Second verse, same as the first. Here's Padraig again:
Band: Massive Attack
Why Rolling Stone gets it right: Though not quite as innovative as their debut Mezzanine is Massive Attack’s best album and a high point for electronic music in the 90s.
Why Rolling Stone gets it wrong: By the time it came out Portishead, Tricky and a host of 2nd-stringers had cluttered the playing field with releases heavily indebted to MA and time (or rather, the fickle music press) was beginning to pass them by.
Best song: "Teardrop" is probably the best MA track of all time.Halen classic.
Worst song: "Dissolved Girl," maybe?
Is it awesome?: Pretty much.
First things first, let’s be clear that "trip hop" is a meaningless term fabricated by the British music press to fulfill its’ longstanding fetish with inventing silly terms in order to divide music up into micro-genres that don’t really exist in the first place. It quickly devolved into a lazy catch-all for a wide variety of artists who may or may not have had anything to do with its’ original meaning. That isn’t too awful in and of itself – after all, the music press’ raison d’etre is finding new ways to make music sound exciting so people will buy it and the journalists will then get paid to write about it. What’s unfortunate is that in this case it made a handful of music innovators like Massive Attack, their Bristol compatriots and DJ Shadow look like purveyors of a cheap, gimmicky novelty, which they most certainly were not.
MA’s debut, "Blue Lines," stands alone in time – a jumble of soul and funk breakbeats and spaced club tunes, presided over by legendary roots reggae singer Horace Andy (solidifying the reggae/dub connection) and a rotating cast of divas, many of them, like Tracey Thorn of Everything But The Girl fame, renowned in their own right – all of it never rising above a languorous drift. That formula, which would be repeated to great success, was several years ahead of it’s time and I imagine at the time it sounded like nothing else. The strands are there for anyone interested to pull apart; the pulsing minimalism of acid house, dub’s negative space, the breakbeats from American hip hop, all informed by the avante-garde tendencies of Bristol post-punk O.G.s like The Pop Group (frontman Mark Stewart has collaborated with both MA and Tricky).

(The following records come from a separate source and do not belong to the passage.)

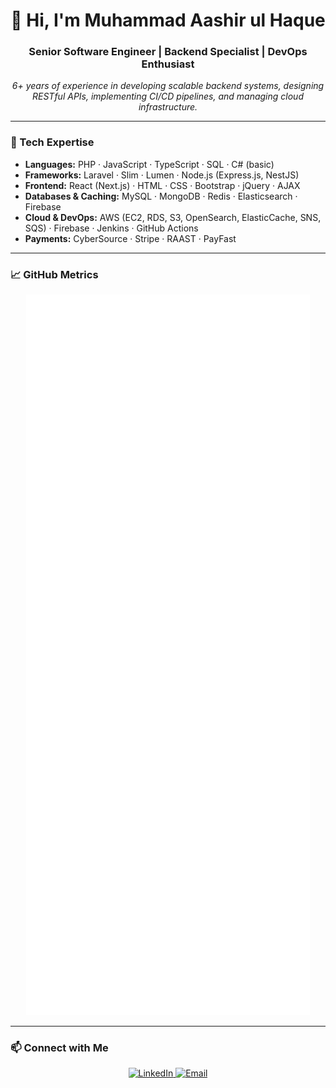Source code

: <h1 align="center">👋 Hi, I'm Muhammad Aashir ul Haque</h1>
<h3 align="center">Senior Software Engineer | Backend Specialist | DevOps Enthusiast</h3>

<p align="center">
  <em>6+ years of experience in developing scalable backend systems, designing RESTful APIs, implementing CI/CD pipelines, and managing cloud infrastructure.</em>
</p>

---

### 🧰 Tech Expertise

- **Languages:** PHP · JavaScript · TypeScript · SQL · C# (basic)  
- **Frameworks:** Laravel · Slim · Lumen · Node.js (Express.js, NestJS)  
- **Frontend:** React (Next.js) · HTML · CSS · Bootstrap · jQuery · AJAX  
- **Databases & Caching:** MySQL · MongoDB · Redis · Elasticsearch · Firebase  
- **Cloud & DevOps:** AWS (EC2, RDS, S3, OpenSearch, ElasticCache, SNS, SQS) · Firebase · Jenkins · GitHub Actions  
- **Payments:** CyberSource · Stripe · RAAST · PayFast  

---

### 📈 GitHub Metrics

<p align="center">
  <img src="./metrics.svg" alt="GitHub Metrics" width="90%" />
</p>

---

### 📫 Connect with Me

<p align="center">
  <a href="https://linkedin.com/in/aashirhaque">
    <img src="https://img.shields.io/badge/LinkedIn-0077B5?style=for-the-badge&logo=linkedin&logoColor=white" alt="LinkedIn" />
  </a>
  <a href="mailto:aashirhaqulhaque@gmail.com">
    <img src="https://img.shields.io/badge/Email-D14836?style=for-the-badge&logo=gmail&logoColor=white" alt="Email" />
  </a>
</p>
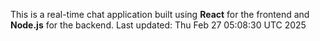 This is a real-time chat application built using **React** for the frontend and **Node.js** for the backend.
Last updated: Thu Feb 27 05:08:30 UTC 2025

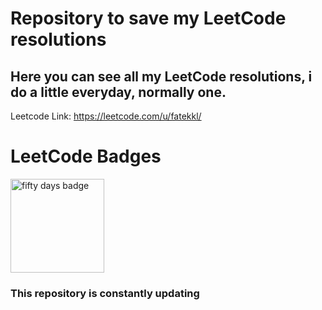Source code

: # Repository to save my LeetCode resolutions

## Here you can see all my LeetCode resolutions, i do a little everyday, normally one.

Leetcode Link:
https://leetcode.com/u/fatekkl/

# LeetCode Badges
<img width=150 height=150 src="https://assets.leetcode.com/static_assets/marketing/2024-50.gif" alt="fifty days badge"></img>
### This repository is constantly updating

Parts of "Blue Lines" and "Protection," MA’s second album, sound dated today. "Mezzanine" doesn’t suffer from this nearly as much – nearly all of it still sounds reasonably fresh more than a decade on. The reggae influences are more subdued and thus better integrated with other elements. It’s an incredibly dense record (the Pitchfork review quite accurately describes it as "light-absorbing"), compressed, the beats pounding away over a sea of intricate studio touches and effects. In fact at times it threatens to collapse under its’ own weight. Fortunately by that time MA had really perfected their form and all that heaviness is mostly alleviated by their delicate touch and attention to detail.
One marked difference from their earlier work, and supposedly a great source of friction between band members, is the increased prominence of epic guitar riffs. "Teardrop", for example, sounds somewhat like an re-imagined inversion of the bombast of 80s arena rock. The vocals are, as ever, fantastic, like Horace Andy’s piercing falsetto soaring over and around "Man Next Door" (actually a remake of a reggae standard, penned by John Holt, that Andy recorded himself in the early 70s). The female vocalist is Liz Fraser from the Cocteau Twins, whose trademark indecipherable phrasing and haunting voice fit like a glove with the general sense of compression and paranoia.
It’s a shame that many people, in the US at least, probably associate Massive Attack if they even know who they are in the first place. "Mezzanine" isn’t as ground-breaking as their debut but is their most focused, resonant work. For lovers of soul, dub and hip hop alike.